Por isso lembramos hoje também de mulheres como Aqualtune, princesa do Congo, comandou uma grande batalha no Congo contra o Reino de Portugal, e presa e trazida para o Brasil juntou-se a resistência negra em Palmares e com suas habilidades de guerra fortaleceu o quilombo.  Mãe de Ganga Zumba, avó de Zumbi, sem dúvida alguma não haveria 20 de novembro sem ela.

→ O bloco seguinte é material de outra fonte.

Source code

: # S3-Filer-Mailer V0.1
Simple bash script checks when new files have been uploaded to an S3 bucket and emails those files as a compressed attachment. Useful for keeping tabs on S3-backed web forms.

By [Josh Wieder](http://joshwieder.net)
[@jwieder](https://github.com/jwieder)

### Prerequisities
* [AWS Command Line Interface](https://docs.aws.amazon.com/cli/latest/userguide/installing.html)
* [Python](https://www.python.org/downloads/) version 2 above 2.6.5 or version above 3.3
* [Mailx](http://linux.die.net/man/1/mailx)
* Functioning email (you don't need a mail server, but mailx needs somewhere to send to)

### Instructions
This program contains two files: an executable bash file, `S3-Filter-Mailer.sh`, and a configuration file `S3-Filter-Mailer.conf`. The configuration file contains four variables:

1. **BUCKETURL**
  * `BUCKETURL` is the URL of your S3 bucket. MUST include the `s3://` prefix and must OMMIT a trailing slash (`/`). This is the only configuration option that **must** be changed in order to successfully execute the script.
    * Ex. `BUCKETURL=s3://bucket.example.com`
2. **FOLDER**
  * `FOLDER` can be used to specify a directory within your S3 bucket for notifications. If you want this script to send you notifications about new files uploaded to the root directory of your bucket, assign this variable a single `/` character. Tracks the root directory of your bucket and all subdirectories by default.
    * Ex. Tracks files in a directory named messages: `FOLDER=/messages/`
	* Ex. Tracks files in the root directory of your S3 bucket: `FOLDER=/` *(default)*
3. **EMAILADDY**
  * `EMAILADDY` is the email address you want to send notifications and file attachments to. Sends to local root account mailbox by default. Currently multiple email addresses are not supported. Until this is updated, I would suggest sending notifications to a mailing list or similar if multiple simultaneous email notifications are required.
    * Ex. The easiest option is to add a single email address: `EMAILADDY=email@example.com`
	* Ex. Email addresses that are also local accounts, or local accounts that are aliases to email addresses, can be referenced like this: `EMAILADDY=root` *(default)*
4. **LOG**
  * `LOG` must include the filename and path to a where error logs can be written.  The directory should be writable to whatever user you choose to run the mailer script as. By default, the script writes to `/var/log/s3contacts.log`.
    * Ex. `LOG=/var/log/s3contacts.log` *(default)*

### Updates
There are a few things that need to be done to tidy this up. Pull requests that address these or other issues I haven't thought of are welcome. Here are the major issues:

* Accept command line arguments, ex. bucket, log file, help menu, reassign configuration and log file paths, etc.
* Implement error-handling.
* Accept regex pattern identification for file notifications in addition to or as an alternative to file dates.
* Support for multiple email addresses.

Dandara, princesa de Palmares e mulher de Zumbi, dividiu a liderança com ele no quilombo, planejava estratégias militares, lutava capoeira, organizava a vida produtiva e a agricultura da comunidade. Uma mulher forte, morta numa ofensiva feroz a palmares, a imagem dela é inspiração para todas mulheres negras do Brasil até hoje.
Tereza de Benguela, comandou um dos maiores quilombos que se tem notícia, principal referência na luta contra os males da colonização no Mato grosso. Talvez você não saiba, mas em sua homenagem o dia 25 de julho foi oficializado data comemorativa em seu nome e em nome de todas as mulheres negras do Brasil.
Ou talvez você não conheça Maria Felipa, mais que uma simples marisqueira, era mulher negra, forte, contribuiu para a independência da Bahia e do Brasil liderando outras 40 mulheres a pôr fogo em barcos portugueses na Ilha de Itaparica, e genialmente rendeu dois guardas e deu-lhes uma surra de cansanção.
Talvez você conheça o Luiz Gama o grande abolicionista, mas ainda não ouviu sobre sua mãe Luiza Mahin, mulher africana de origem Nagô, participou da maior revolta negra do Brasil, a dos Malês, e contribuiu para a Sabinada. Ela distribuía de sua barraca de quitutes em Salvador bilhetes em árabe que apenas os negros sabiam ler, e dessa forma ajudou na organização das revoltas no período regencial.
Ou você ainda não sabia que Antonieta de Barros, filha de uma escrava liberta e um jardineiro, foi a primeira a ser eleita para um mandato de deputada neste país. Usou a educação para cravar em sua vida o fim da escravidão social e tornou-se jornalista, fundou em sua própria casa uma escola de alfabetização, e mesmo tendo o mandato cassado no golpe do Estado Novo voltou a se reeleger mais tarde.
Ou também ninguém tenha lhe apresentado a literatura de Carolina Maria de Jesus, mineira radicada em São Paulo, era catadora de materiais recicláveis. Quando o governo de São Paulo decidiu fazer uma limpeza étnica do centro da cidade, foi levada para a favela do Canindé junto com várias outras pessoas. Por conta disso começou a escrever seu cotidiano na favela em diários feitos de cadernos que ela achava no lixo, o conjunto de seus escritos resultou numa das maiores obras literária brasileira, o livro Quarto de Despejo, traduzido em diversas línguas e distribuído pelo mundo, onde denunciava o descaso do governo com o povo preto e pobre. Em seu diário ela escreveu "Eu classifico São Paulo assim: O Palácio é a sala de visita. A Prefeitura é a sala de jantar e a cidade é o jardim. E a favela é o quintal onde jogam os lixos."
Não poderia deixar de falar também de Maria Helena Luiza de Bairros, a quem tive a honra de conhecer pessoalmente. Doutora em sociologia pela Universidade de Michigan, ex-ministra de promoção à igualdade racial, nasceu em Porto Alegre, mas trilhou todo seu caminho de luta pelo direito das mulheres negras aqui na Bahia. Um grande exemplo de caráter, humildade e perseverança na luta pelos direitos do nosso povo.
Essas mulheres não brilharam apenas no passado, são heroínas de hoje. Fico honrado de me espelhar em Dandara, Luiza Mahin, Maria Felipa. Mais honrado ainda em encontrar em casa o exemplo de minha esposa, mulher negra, advogada, bancária, quebra todos os dias estereótipos e paradigmas, e mostra que apesar de ter muitas coisas contrárias, é possível se afirmar como se é, e ter orgulho disso.

Lembramos hoje dessas mulheres, irmãs, mães, filhas e esposas que nos lembram que África é mãe que não deixa seus filhos sós.